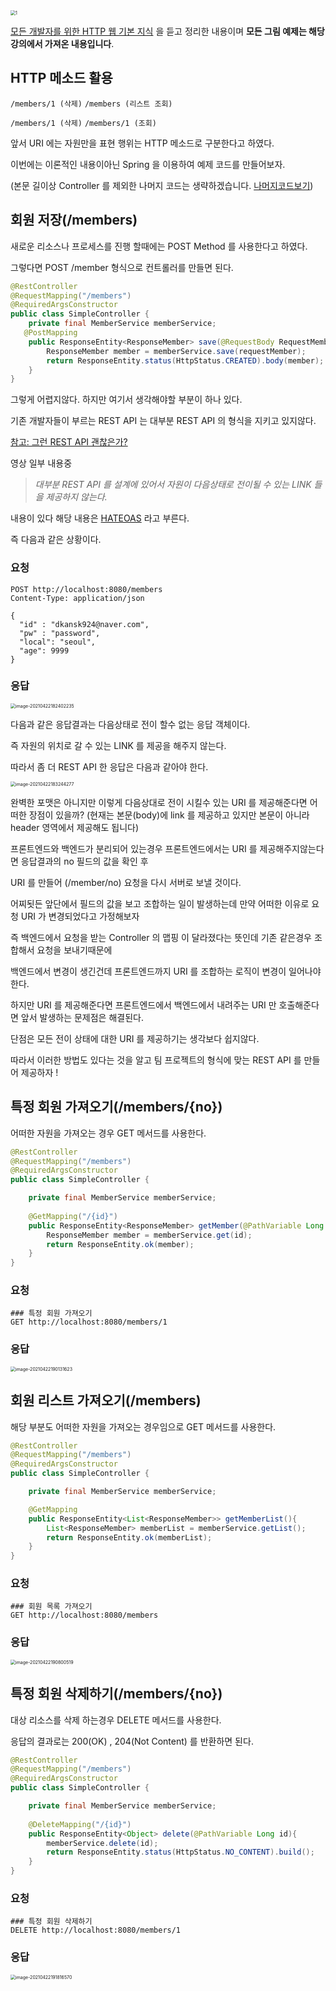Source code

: <img src="https://tva1.sinaimg.cn/large/008eGmZEgy1gpiejhlmqoj30lc0dwmzx.jpg" alt="1" style="zoom: 50%;" />

[모든 개발자를 위한 HTTP 웹 기본 지식](https://www.inflearn.com/course/http-웹-네트워크/dashboard) 을 듣고 정리한 내용이며 **모든 그림 예제는 해당 강의에서 가져온 내용입니다**.





## HTTP 메소드 활용 



`/members/1 (삭제)` `/members (리스트 조회)` 

`/members/1 (삭제)` `/members/1 (조회)`

앞서 URI 에는 자원만을 표현  행위는 HTTP 메소드로 구분한다고 하였다.

이번에는 이론적인 내용이아닌 Spring  을 이용하여 예제 코드를 만들어보자.

(본문 길이상 Controller 를 제외한 나머지 코드는 생략하겠습니다.  [나머지코드보기](https://github.com/KJJ924/BASE-HTTP/tree/main/src/main/java/study/http))



## 회원 저장(/members)

새로운 리소스나 프로세스를 진행 할때에는 POST Method 를 사용한다고 하였다.

그렇다면 POST /member 형식으로 컨트롤러를 만들면 된다.

```java
@RestController
@RequestMapping("/members")
@RequiredArgsConstructor
public class SimpleController {
    private final MemberService memberService;
   @PostMapping
    public ResponseEntity<ResponseMember> save(@RequestBody RequestMember requestMember){
        ResponseMember member = memberService.save(requestMember);
        return ResponseEntity.status(HttpStatus.CREATED).body(member);
    }
}
```

그렇게 어렵지않다. 하지만 여기서 생각해야할 부분이 하나 있다.

기존 개발자들이 부르는 REST API 는 대부분 REST API 의 형식을 지키고 있지않다. 

[참고: 그런 REST API 괜찮은가?](https://tv.naver.com/v/2292653)

영상 일부 내용중 

> *대부분 REST API 를 설계에 있어서 자원이 다음상태로 전이될 수 있는 LINK 들을 제공하지 않는다.*

내용이 있다 해당 내용은 [HATEOAS](https://en.wikipedia.org/wiki/HATEOAS) 라고 부른다.

즉 다음과 같은 상황이다.



### **요청**

```http
POST http://localhost:8080/members
Content-Type: application/json
  
{
  "id" : "dkansk924@naver.com",
  "pw" : "password",
  "local": "seoul",
  "age": 9999
}
```

### **응답**

<img src="https://tva1.sinaimg.cn/large/008i3skNgy1gpsnlaeux0j30r20lytaq.jpg" alt="image-20210422182402235" style="zoom:50%;" />

다음과 같은 응답결과는 다음상태로 전이 할수 없는 응답 객체이다.

즉 자원의 위치로 갈 수 있는 LINK 를 제공을 해주지 않는다. 



따라서 좀 더 REST API 한 응답은 다음과 같아야 한다.

<img src="https://tva1.sinaimg.cn/large/008i3skNgy1gpsnlgp596j30qi0kq0um.jpg" alt="image-20210422183244277" style="zoom:50%;" />

완벽한 포맷은 아니지만 이렇게 다음상대로 전이 시킬수 있는 URI 를 제공해준다면 어떠한 장점이 있을까?
(현재는 본문(body)에 link 를 제공하고 있지만 본문이 아니라 header 영역에서 제공해도 됩니다)

프론트엔드와 백엔드가 분리되어 있는경우 프론트엔드에서는 URI 를 제공해주지않는다면 응답결과의 no 필드의 값을 확인 후

URI 를 만들어 (/member/no) 요청을 다시 서버로 보낼 것이다.

어찌됫든 앞단에서 필드의 값을 보고 조합하는 일이 발생하는데 만약 어떠한 이유로 요청 URI 가 변경되었다고 가정해보자

즉 백엔드에서 요청을 받는 Controller 의 맵핑 이 달라졌다는 뜻인데 기존 같은경우 조합해서 요청을 보내기때문에

백엔드에서 변경이 생긴건데 프론트엔드까지 URI 를 조합하는 로직이 변경이 일어나야한다.

하지만 URI 를 제공해준다면 프론트엔드에서 백엔드에서 내려주는 URI 만 호출해준다면 앞서 발생하는 문제점은 해결된다.



단점은 모든 전이 상태에 대한 URI 를 제공하기는 생각보다 쉽지않다.

따라서 이러한 방법도 있다는 것을 알고 팀 프로젝트의 형식에 맞는 REST API 를 만들어 제공하자 !

 

## 특정 회원 가져오기(/members/{no})

어떠한 자원을 가져오는 경우 GET 메서드를 사용한다.

```java
@RestController
@RequestMapping("/members")
@RequiredArgsConstructor
public class SimpleController {

    private final MemberService memberService;
    
    @GetMapping("/{id}")
    public ResponseEntity<ResponseMember> getMember(@PathVariable Long id){
        ResponseMember member = memberService.get(id);
        return ResponseEntity.ok(member);
    }
}
```



### **요청**

```http
### 특정 회원 가져오기
GET http://localhost:8080/members/1
```



### **응답**

<img src="https://tva1.sinaimg.cn/large/008i3skNgy1gpsof2jyatj30qm0lsdht.jpg" alt="image-20210422190131623" style="zoom:50%;" />



## 회원 리스트 가져오기(/members)

해당 부분도 어떠한 자원을 가져오는 경우임으로 GET 메서드를 사용한다.

```java
@RestController
@RequestMapping("/members")
@RequiredArgsConstructor
public class SimpleController {

    private final MemberService memberService;

    @GetMapping
    public ResponseEntity<List<ResponseMember>> getMemberList(){
        List<ResponseMember> memberList = memberService.getList();
        return ResponseEntity.ok(memberList);
    }
}
```



### 요청

```http
### 회원 목록 가져오기
GET http://localhost:8080/members
```

### **응답**

<img src="https://tva1.sinaimg.cn/large/008i3skNgy1gpsolw2l8ij30rm0xegt4.jpg" alt="image-20210422190800519" style="zoom:50%;" />



## 특정 회원 삭제하기(/members/{no})

대상 리소스를 삭제 하는경우 DELETE 메서드를 사용한다.

응답의 결과로는  200(OK) , 204(Not Content) 를 반환하면 된다.

```java
@RestController
@RequestMapping("/members")
@RequiredArgsConstructor
public class SimpleController {

    private final MemberService memberService;
  
    @DeleteMapping("/{id}")
    public ResponseEntity<Object> delete(@PathVariable Long id){
        memberService.delete(id);
        return ResponseEntity.status(HttpStatus.NO_CONTENT).build();
    }
}
```



### 요청

```http
### 특정 회원 삭제하기
DELETE http://localhost:8080/members/1
```

### 응답

<img src="https://tva1.sinaimg.cn/large/008i3skNgy1gpsowgzv74j30po0cet9s.jpg" alt="image-20210422191816570" style="zoom:50%;" />

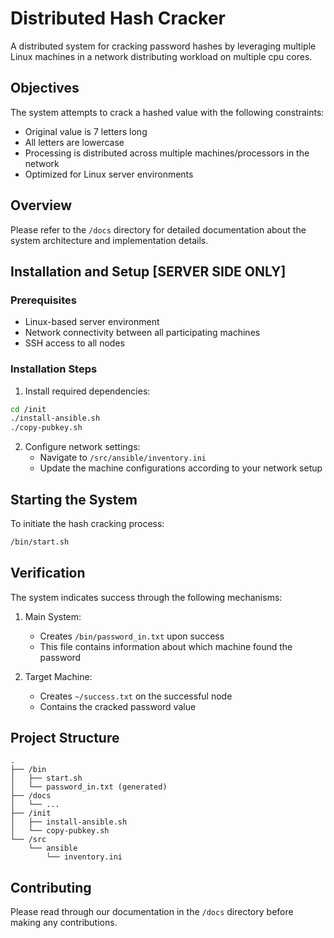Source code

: # Distributed Hash Cracker

A distributed system for cracking password hashes by leveraging multiple Linux machines in a network distributing workload on multiple cpu cores.

## Objectives

The system attempts to crack a hashed value with the following constraints:
- Original value is 7 letters long
- All letters are lowercase
- Processing is distributed across multiple machines/processors in the network
- Optimized for Linux server environments

## Overview

Please refer to the `/docs` directory for detailed documentation about the system architecture and implementation details.

## Installation and Setup [SERVER SIDE ONLY]

### Prerequisites

- Linux-based server environment
- Network connectivity between all participating machines
- SSH access to all nodes

### Installation Steps

1. Install required dependencies:
```bash
cd /init
./install-ansible.sh
./copy-pubkey.sh
```

2. Configure network settings:
   - Navigate to `/src/ansible/inventory.ini`
   - Update the machine configurations according to your network setup

## Starting the System

To initiate the hash cracking process:
```bash
/bin/start.sh
```

## Verification

The system indicates success through the following mechanisms:

1. Main System:
   - Creates `/bin/password_in.txt` upon success
   - This file contains information about which machine found the password

2. Target Machine:
   - Creates `~/success.txt` on the successful node
   - Contains the cracked password value

## Project Structure
```
.
├── /bin
│   ├── start.sh
│   └── password_in.txt (generated)
├── /docs
│   └── ...
├── /init
│   ├── install-ansible.sh
│   └── copy-pubkey.sh
└── /src
    └── ansible
        └── inventory.ini
```

## Contributing

Please read through our documentation in the `/docs` directory before making any contributions.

==================================================

● **Problem requirements**
Go through the listing above and quote it exactly, apart from its images.

● **Written answer**
Source code

: <img src="https://tva1.sinaimg.cn/large/008eGmZEgy1gpiejhlmqoj30lc0dwmzx.jpg" alt="1" style="zoom: 50%;" />

[모든 개발자를 위한 HTTP 웹 기본 지식](https://www.inflearn.com/course/http-웹-네트워크/dashboard) 을 듣고 정리한 내용이며 **모든 그림 예제는 해당 강의에서 가져온 내용입니다**.





## HTTP 메소드 활용 



`/members/1 (삭제)` `/members (리스트 조회)` 

`/members/1 (삭제)` `/members/1 (조회)`

앞서 URI 에는 자원만을 표현  행위는 HTTP 메소드로 구분한다고 하였다.

이번에는 이론적인 내용이아닌 Spring  을 이용하여 예제 코드를 만들어보자.

(본문 길이상 Controller 를 제외한 나머지 코드는 생략하겠습니다.  [나머지코드보기](https://github.com/KJJ924/BASE-HTTP/tree/main/src/main/java/study/http))



## 회원 저장(/members)

새로운 리소스나 프로세스를 진행 할때에는 POST Method 를 사용한다고 하였다.

그렇다면 POST /member 형식으로 컨트롤러를 만들면 된다.

```java
@RestController
@RequestMapping("/members")
@RequiredArgsConstructor
public class SimpleController {
    private final MemberService memberService;
   @PostMapping
    public ResponseEntity<ResponseMember> save(@RequestBody RequestMember requestMember){
        ResponseMember member = memberService.save(requestMember);
        return ResponseEntity.status(HttpStatus.CREATED).body(member);
    }
}
```

그렇게 어렵지않다. 하지만 여기서 생각해야할 부분이 하나 있다.

기존 개발자들이 부르는 REST API 는 대부분 REST API 의 형식을 지키고 있지않다. 

[참고: 그런 REST API 괜찮은가?](https://tv.naver.com/v/2292653)

영상 일부 내용중 

> *대부분 REST API 를 설계에 있어서 자원이 다음상태로 전이될 수 있는 LINK 들을 제공하지 않는다.*

내용이 있다 해당 내용은 [HATEOAS](https://en.wikipedia.org/wiki/HATEOAS) 라고 부른다.

즉 다음과 같은 상황이다.



### **요청**

```http
POST http://localhost:8080/members
Content-Type: application/json
  
{
  "id" : "dkansk924@naver.com",
  "pw" : "password",
  "local": "seoul",
  "age": 9999
}
```

### **응답**

<img src="https://tva1.sinaimg.cn/large/008i3skNgy1gpsnlaeux0j30r20lytaq.jpg" alt="image-20210422182402235" style="zoom:50%;" />

다음과 같은 응답결과는 다음상태로 전이 할수 없는 응답 객체이다.

즉 자원의 위치로 갈 수 있는 LINK 를 제공을 해주지 않는다. 



따라서 좀 더 REST API 한 응답은 다음과 같아야 한다.

<img src="https://tva1.sinaimg.cn/large/008i3skNgy1gpsnlgp596j30qi0kq0um.jpg" alt="image-20210422183244277" style="zoom:50%;" />

완벽한 포맷은 아니지만 이렇게 다음상대로 전이 시킬수 있는 URI 를 제공해준다면 어떠한 장점이 있을까?
(현재는 본문(body)에 link 를 제공하고 있지만 본문이 아니라 header 영역에서 제공해도 됩니다)

프론트엔드와 백엔드가 분리되어 있는경우 프론트엔드에서는 URI 를 제공해주지않는다면 응답결과의 no 필드의 값을 확인 후

URI 를 만들어 (/member/no) 요청을 다시 서버로 보낼 것이다.

어찌됫든 앞단에서 필드의 값을 보고 조합하는 일이 발생하는데 만약 어떠한 이유로 요청 URI 가 변경되었다고 가정해보자

즉 백엔드에서 요청을 받는 Controller 의 맵핑 이 달라졌다는 뜻인데 기존 같은경우 조합해서 요청을 보내기때문에

백엔드에서 변경이 생긴건데 프론트엔드까지 URI 를 조합하는 로직이 변경이 일어나야한다.

하지만 URI 를 제공해준다면 프론트엔드에서 백엔드에서 내려주는 URI 만 호출해준다면 앞서 발생하는 문제점은 해결된다.



단점은 모든 전이 상태에 대한 URI 를 제공하기는 생각보다 쉽지않다.

따라서 이러한 방법도 있다는 것을 알고 팀 프로젝트의 형식에 맞는 REST API 를 만들어 제공하자 !

 

## 특정 회원 가져오기(/members/{no})

어떠한 자원을 가져오는 경우 GET 메서드를 사용한다.

```java
@RestController
@RequestMapping("/members")
@RequiredArgsConstructor
public class SimpleController {

    private final MemberService memberService;
    
    @GetMapping("/{id}")
    public ResponseEntity<ResponseMember> getMember(@PathVariable Long id){
        ResponseMember member = memberService.get(id);
        return ResponseEntity.ok(member);
    }
}
```



### **요청**

```http
### 특정 회원 가져오기
GET http://localhost:8080/members/1
```



### **응답**

<img src="https://tva1.sinaimg.cn/large/008i3skNgy1gpsof2jyatj30qm0lsdht.jpg" alt="image-20210422190131623" style="zoom:50%;" />



## 회원 리스트 가져오기(/members)

해당 부분도 어떠한 자원을 가져오는 경우임으로 GET 메서드를 사용한다.

```java
@RestController
@RequestMapping("/members")
@RequiredArgsConstructor
public class SimpleController {

    private final MemberService memberService;

    @GetMapping
    public ResponseEntity<List<ResponseMember>> getMemberList(){
        List<ResponseMember> memberList = memberService.getList();
        return ResponseEntity.ok(memberList);
    }
}
```



### 요청

```http
### 회원 목록 가져오기
GET http://localhost:8080/members
```

### **응답**

<img src="https://tva1.sinaimg.cn/large/008i3skNgy1gpsolw2l8ij30rm0xegt4.jpg" alt="image-20210422190800519" style="zoom:50%;" />



## 특정 회원 삭제하기(/members/{no})

대상 리소스를 삭제 하는경우 DELETE 메서드를 사용한다.

응답의 결과로는  200(OK) , 204(Not Content) 를 반환하면 된다.

```java
@RestController
@RequestMapping("/members")
@RequiredArgsConstructor
public class SimpleController {

    private final MemberService memberService;
  
    @DeleteMapping("/{id}")
    public ResponseEntity<Object> delete(@PathVariable Long id){
        memberService.delete(id);
        return ResponseEntity.status(HttpStatus.NO_CONTENT).build();
    }
}
```



### 요청

```http
### 특정 회원 삭제하기
DELETE http://localhost:8080/members/1
```

### 응답

<img src="https://tva1.sinaimg.cn/large/008i3skNgy1gpsowgzv74j30po0cet9s.jpg" alt="image-20210422191816570" style="zoom:50%;" />

Source code

: # Distributed Hash Cracker

A distributed system for cracking password hashes by leveraging multiple Linux machines in a network distributing workload on multiple cpu cores.

## Objectives

The system attempts to crack a hashed value with the following constraints:
- Original value is 7 letters long
- All letters are lowercase
- Processing is distributed across multiple machines/processors in the network
- Optimized for Linux server environments

## Overview

Please refer to the `/docs` directory for detailed documentation about the system architecture and implementation details.

## Installation and Setup [SERVER SIDE ONLY]

### Prerequisites

- Linux-based server environment
- Network connectivity between all participating machines
- SSH access to all nodes

### Installation Steps

1. Install required dependencies:
```bash
cd /init
./install-ansible.sh
./copy-pubkey.sh
```

2. Configure network settings:
   - Navigate to `/src/ansible/inventory.ini`
   - Update the machine configurations according to your network setup

## Starting the System

To initiate the hash cracking process:
```bash
/bin/start.sh
```

## Verification

The system indicates success through the following mechanisms:

1. Main System:
   - Creates `/bin/password_in.txt` upon success
   - This file contains information about which machine found the password

2. Target Machine:
   - Creates `~/success.txt` on the successful node
   - Contains the cracked password value

## Project Structure
```
.
├── /bin
│   ├── start.sh
│   └── password_in.txt (generated)
├── /docs
│   └── ...
├── /init
│   ├── install-ansible.sh
│   └── copy-pubkey.sh
└── /src
    └── ansible
        └── inventory.ini
```

## Contributing

Please read through our documentation in the `/docs` directory before making any contributions.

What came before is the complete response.